Model estimates (effects) between excerpts, arrangements, and conductors are reported in Table 2. The model confirmed a significant difference between excerpts. There was also a significant effect for voicing arrangement, with both the “MO” arrangement (in which the melody was in the upper voices and the ostinato in the lower) and the “IC” arrangement (in which the interjections were in the upper voices and chords were in the lower voices) differing from their contrasting arrangements, regardless of gesture condition. We observed a significant interaction between excerpt and voicing arrangement reflecting differences between the more consistent “MO/OM” response patterns and the contrasting “CI/IC” patterns. Although there was a significant difference between conductors on the domains of Rhythm and Style, this difference did not interact with gesture (see Tables 3 and 4).


TABLE 2. Model estimates (β): mean rating differences for excerpts, arrangements, and conductors (Confidence Interval in parentheses).
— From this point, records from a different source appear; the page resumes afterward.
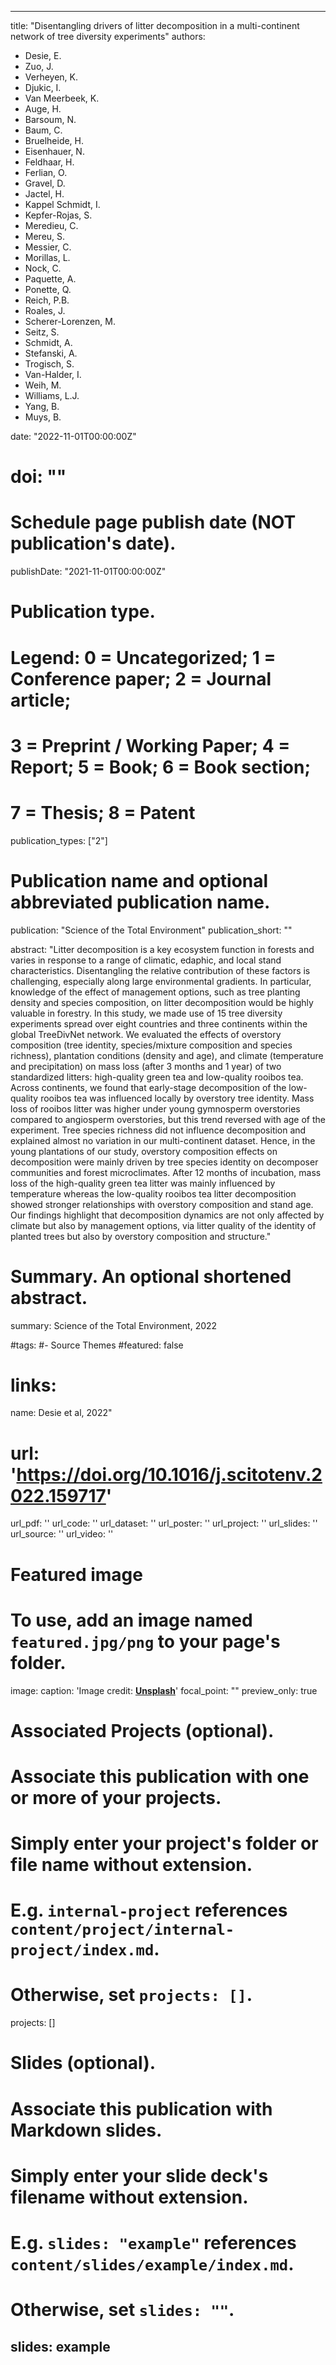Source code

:  ---
title: "Disentangling drivers of litter decomposition in a multi-continent network of tree diversity experiments"
authors:
- Desie, E.
- Zuo, J.
- Verheyen, K.
- Djukic, I.
- Van Meerbeek, K.
- Auge, H.
- Barsoum, N.
- Baum, C.
- Bruelheide, H.
- Eisenhauer, N.
- Feldhaar, H.
- Ferlian, O.
- Gravel, D.
- Jactel, H.
- Kappel Schmidt, I.
- Kepfer-Rojas, S.
- Meredieu, C.
- Mereu, S.
- Messier, C.
- Morillas, L.
- Nock, C.
- Paquette, A.
- Ponette, Q.
- Reich, P.B.
- Roales, J.
- Scherer-Lorenzen, M.
- Seitz, S.
- Schmidt, A.
- Stefanski, A.
- Trogisch, S.
- Van-Halder, I.
- Weih, M.
- Williams, L.J.
- Yang, B.
- Muys, B.


date: "2022-11-01T00:00:00Z"
# doi: ""

# Schedule page publish date (NOT publication's date).
publishDate: "2021-11-01T00:00:00Z"

# Publication type.
# Legend: 0 = Uncategorized; 1 = Conference paper; 2 = Journal article;
# 3 = Preprint / Working Paper; 4 = Report; 5 = Book; 6 = Book section;
# 7 = Thesis; 8 = Patent
publication_types: ["2"]

# Publication name and optional abbreviated publication name.
publication: "Science of the Total Environment"
publication_short: ""

abstract: "Litter decomposition is a key ecosystem function in forests and varies in response to a range of climatic, edaphic, and local stand characteristics. Disentangling the relative contribution of these factors is challenging, especially along large environmental gradients. In particular, knowledge of the effect of management options, such as tree planting density and species composition, on litter decomposition would be highly valuable in forestry. In this study, we made use of 15 tree diversity experiments spread over eight countries and three continents within the global TreeDivNet network. We evaluated the effects of overstory composition (tree identity, species/mixture composition and species richness), plantation conditions (density and age), and climate (temperature and precipitation) on mass loss (after 3 months and 1 year) of two standardized litters: high-quality green tea and low-quality rooibos tea. Across continents, we found that early-stage decomposition of the low-quality rooibos tea was influenced locally by overstory tree identity. Mass loss of rooibos litter was higher under young gymnosperm overstories compared to angiosperm overstories, but this trend reversed with age of the experiment. Tree species richness did not influence decomposition and explained almost no variation in our multi-continent dataset. Hence, in the young plantations of our study, overstory composition effects on decomposition were mainly driven by tree species identity on decomposer communities and forest microclimates. After 12 months of incubation, mass loss of the high-quality green tea litter was mainly influenced by temperature whereas the low-quality rooibos tea litter decomposition showed stronger relationships with overstory composition and stand age. Our findings highlight that decomposition dynamics are not only affected by climate but also by management options, via litter quality of the identity of planted trees but also by overstory composition and structure."
# Summary. An optional shortened abstract.
summary: Science of the Total Environment, 2022

#tags:
#- Source Themes
#featured: false

# links:
name: Desie et al, 2022"
# url: 'https://doi.org/10.1016/j.scitotenv.2022.159717'
url_pdf: ''
url_code: ''
url_dataset: ''
url_poster: ''
url_project: ''
url_slides: ''
url_source: ''
url_video: ''

# Featured image
# To use, add an image named `featured.jpg/png` to your page's folder. 
image:
  caption: 'Image credit: [**Unsplash**](blog.pensoft.net)'
  focal_point: ""
  preview_only: true

# Associated Projects (optional).
#   Associate this publication with one or more of your projects.
#   Simply enter your project's folder or file name without extension.
#   E.g. `internal-project` references `content/project/internal-project/index.md`.
#   Otherwise, set `projects: []`.
projects: []

# Slides (optional).
#   Associate this publication with Markdown slides.
#   Simply enter your slide deck's filename without extension.
#   E.g. `slides: "example"` references `content/slides/example/index.md`.
#   Otherwise, set `slides: ""`.
slides: example
---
TABLE 3. Model estimates of factors within Excerpt 1 “MO/OM” (β): Gesture and Gesture/Conductor Interactions (Confidence Interval in parentheses).


TABLE 4. Model estimates of factors within Excerpt 2 “CI/IC” (β): Gesture and Gesture/Conductor Interactions (Confidence Interval in parentheses).

Differences in gesture within excerpts are presented in Tables 3 and 4. The only significant differences were in the domains of Articulation and Style in Excerpt 1 (melody/ostinato). Gesture clearly played a delineative role in these domains. There were moderate positive correlations between Articulation and Style scores (r = 0.60, p < 0.01), and Style and Phrasing scores (r = 0.51, p < 0.01). There were no significant differences for gesture in Excerpt 2 (chords/interjections) in any of the four domains. This result is not surprising due to the contrasting response patterns between the two voicings of this excerpt (Figure 3). No significant effects were observed for the domains of Rhythm (p = 0.546 for both excerpts) and Phrasing (p = 0.053 for Excerpt 1, and p = 0.15 for Excerpt 2) for either excerpt, though responses in these domains generally resembled those observed for Articulation and Style.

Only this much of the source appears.